2. Whether the district court abused its discretion when it denied
Ubieta’s motion to continue after he retained new counsel.
Almost a week after Shohat entered his appearance, he filed an unopposed
motion to continue the trial date and cited his recent entry into the case and the
complexity of the case in support of his motion. A week before trial, the court
denied the motion. At a hearing four days before trial, attorney Shohat reiterated
his motion. The district court responded that Shohat knew the trial date prior to his
decision to represent Ubieta, and therefore, the case did not warrant a continuance.
We review a denial of a motion to continue for abuse of discretion. United
States v. Valladares, 544 F.3d 1257, 1261 (11th Cir. 2008) (per curiam).
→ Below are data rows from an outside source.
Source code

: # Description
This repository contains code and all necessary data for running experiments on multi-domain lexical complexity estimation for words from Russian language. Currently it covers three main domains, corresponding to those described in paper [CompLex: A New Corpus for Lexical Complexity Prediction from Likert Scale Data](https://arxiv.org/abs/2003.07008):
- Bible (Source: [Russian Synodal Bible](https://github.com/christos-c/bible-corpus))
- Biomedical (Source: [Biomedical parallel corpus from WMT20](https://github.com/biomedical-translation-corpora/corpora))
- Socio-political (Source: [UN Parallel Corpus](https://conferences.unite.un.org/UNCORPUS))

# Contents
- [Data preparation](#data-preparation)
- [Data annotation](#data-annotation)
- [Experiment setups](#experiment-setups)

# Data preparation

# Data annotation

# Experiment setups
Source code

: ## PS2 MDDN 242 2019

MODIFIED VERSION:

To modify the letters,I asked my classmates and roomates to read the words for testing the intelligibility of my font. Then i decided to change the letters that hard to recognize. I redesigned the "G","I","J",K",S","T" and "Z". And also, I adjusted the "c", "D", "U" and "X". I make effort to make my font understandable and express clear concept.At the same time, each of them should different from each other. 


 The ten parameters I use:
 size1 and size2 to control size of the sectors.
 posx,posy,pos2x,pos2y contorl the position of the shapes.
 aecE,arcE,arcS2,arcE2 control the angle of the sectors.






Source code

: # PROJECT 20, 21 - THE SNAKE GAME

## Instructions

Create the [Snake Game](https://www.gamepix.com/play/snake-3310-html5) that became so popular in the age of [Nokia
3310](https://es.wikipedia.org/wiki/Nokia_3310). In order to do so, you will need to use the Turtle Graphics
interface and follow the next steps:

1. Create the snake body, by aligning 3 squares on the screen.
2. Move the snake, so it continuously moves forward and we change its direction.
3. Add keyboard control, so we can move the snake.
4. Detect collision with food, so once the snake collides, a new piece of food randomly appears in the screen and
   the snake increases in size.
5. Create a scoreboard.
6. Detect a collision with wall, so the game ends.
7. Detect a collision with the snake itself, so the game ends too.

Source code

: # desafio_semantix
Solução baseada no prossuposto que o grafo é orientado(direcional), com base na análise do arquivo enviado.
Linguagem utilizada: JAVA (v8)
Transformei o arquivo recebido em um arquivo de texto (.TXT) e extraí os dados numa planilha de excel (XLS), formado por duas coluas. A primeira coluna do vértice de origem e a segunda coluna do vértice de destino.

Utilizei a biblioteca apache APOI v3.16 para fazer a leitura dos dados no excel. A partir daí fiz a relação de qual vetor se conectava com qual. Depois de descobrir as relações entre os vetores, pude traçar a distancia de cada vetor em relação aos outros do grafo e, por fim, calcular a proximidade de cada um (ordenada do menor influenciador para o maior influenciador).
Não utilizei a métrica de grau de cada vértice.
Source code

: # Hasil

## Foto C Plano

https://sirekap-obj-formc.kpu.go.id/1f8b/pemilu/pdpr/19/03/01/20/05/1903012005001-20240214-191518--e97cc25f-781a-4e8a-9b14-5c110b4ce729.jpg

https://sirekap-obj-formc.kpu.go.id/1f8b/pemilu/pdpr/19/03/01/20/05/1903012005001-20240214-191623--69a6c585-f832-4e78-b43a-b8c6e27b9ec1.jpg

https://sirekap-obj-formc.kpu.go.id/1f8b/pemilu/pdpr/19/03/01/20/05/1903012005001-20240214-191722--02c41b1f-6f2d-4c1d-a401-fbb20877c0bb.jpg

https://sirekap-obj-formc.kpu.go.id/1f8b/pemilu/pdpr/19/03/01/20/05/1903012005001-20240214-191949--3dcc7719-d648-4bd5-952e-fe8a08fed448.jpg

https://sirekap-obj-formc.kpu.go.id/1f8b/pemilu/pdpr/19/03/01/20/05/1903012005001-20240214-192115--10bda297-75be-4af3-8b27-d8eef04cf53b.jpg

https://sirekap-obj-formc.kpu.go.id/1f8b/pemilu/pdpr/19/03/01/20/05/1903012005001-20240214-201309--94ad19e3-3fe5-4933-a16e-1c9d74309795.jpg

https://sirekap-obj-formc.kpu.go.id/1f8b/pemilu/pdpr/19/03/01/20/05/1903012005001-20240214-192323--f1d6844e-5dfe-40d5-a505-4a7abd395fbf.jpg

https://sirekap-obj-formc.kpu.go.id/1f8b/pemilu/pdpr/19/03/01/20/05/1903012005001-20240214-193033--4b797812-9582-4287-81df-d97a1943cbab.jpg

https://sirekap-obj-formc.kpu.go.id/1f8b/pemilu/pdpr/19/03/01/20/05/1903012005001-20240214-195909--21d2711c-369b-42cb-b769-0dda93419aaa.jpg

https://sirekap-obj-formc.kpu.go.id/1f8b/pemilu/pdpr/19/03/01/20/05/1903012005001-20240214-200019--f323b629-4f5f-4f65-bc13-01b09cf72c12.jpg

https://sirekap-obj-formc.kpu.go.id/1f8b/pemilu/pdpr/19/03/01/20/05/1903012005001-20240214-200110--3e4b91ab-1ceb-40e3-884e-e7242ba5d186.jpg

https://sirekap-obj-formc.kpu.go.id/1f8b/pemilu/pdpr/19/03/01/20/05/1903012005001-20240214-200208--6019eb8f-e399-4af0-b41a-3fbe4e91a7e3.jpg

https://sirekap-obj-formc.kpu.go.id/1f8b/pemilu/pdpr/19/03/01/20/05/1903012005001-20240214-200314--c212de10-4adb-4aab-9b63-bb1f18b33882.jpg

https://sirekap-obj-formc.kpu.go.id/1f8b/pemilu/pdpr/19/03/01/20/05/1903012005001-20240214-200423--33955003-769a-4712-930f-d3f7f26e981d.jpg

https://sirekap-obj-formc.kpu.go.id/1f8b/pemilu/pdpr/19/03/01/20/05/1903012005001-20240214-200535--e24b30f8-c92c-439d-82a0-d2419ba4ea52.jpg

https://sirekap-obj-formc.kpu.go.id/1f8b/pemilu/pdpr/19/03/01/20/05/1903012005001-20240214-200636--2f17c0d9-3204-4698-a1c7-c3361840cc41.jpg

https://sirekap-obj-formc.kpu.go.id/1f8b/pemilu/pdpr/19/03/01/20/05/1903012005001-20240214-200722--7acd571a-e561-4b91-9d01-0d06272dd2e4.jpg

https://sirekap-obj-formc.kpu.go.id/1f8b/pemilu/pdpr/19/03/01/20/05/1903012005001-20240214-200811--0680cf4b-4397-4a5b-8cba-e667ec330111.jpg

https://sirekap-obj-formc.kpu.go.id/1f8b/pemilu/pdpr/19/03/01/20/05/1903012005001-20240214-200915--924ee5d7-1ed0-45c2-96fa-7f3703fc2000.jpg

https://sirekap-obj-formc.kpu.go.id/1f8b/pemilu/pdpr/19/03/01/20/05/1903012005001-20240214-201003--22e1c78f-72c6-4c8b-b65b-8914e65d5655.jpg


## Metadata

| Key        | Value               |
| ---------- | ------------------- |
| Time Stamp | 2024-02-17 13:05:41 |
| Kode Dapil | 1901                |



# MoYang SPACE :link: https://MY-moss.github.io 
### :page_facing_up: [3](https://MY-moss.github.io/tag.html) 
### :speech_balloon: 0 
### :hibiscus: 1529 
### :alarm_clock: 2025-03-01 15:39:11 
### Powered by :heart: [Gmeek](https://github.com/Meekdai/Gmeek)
Ubieta1 argues that the district court abused its discretion when it denied his
motion to continue because “Mr. Ubieta’s counsel of choice was disqualified
approximately 42 days prior to the commencement of trial due to a purported
conflict of interest,” and thus, new counsel did not have enough time to prepare for
trial. As an initial matter, Ubieta’s original counsel was never disqualified.
1
Barroso seeks to adopt Ubieta’s argument that the district court erred by not granting his
request for a continuance. Strangely, Barroso never filed his own motion to continue the trial
after the defendants’ initial motion to continue the original trial date was granted; nor did he join
in Ubieta’s motion. He therefore “has failed to preserve that issue for appellate review.” See
United States v. Schlei, 122 F.3d 944, 983 (11th Cir. 1997).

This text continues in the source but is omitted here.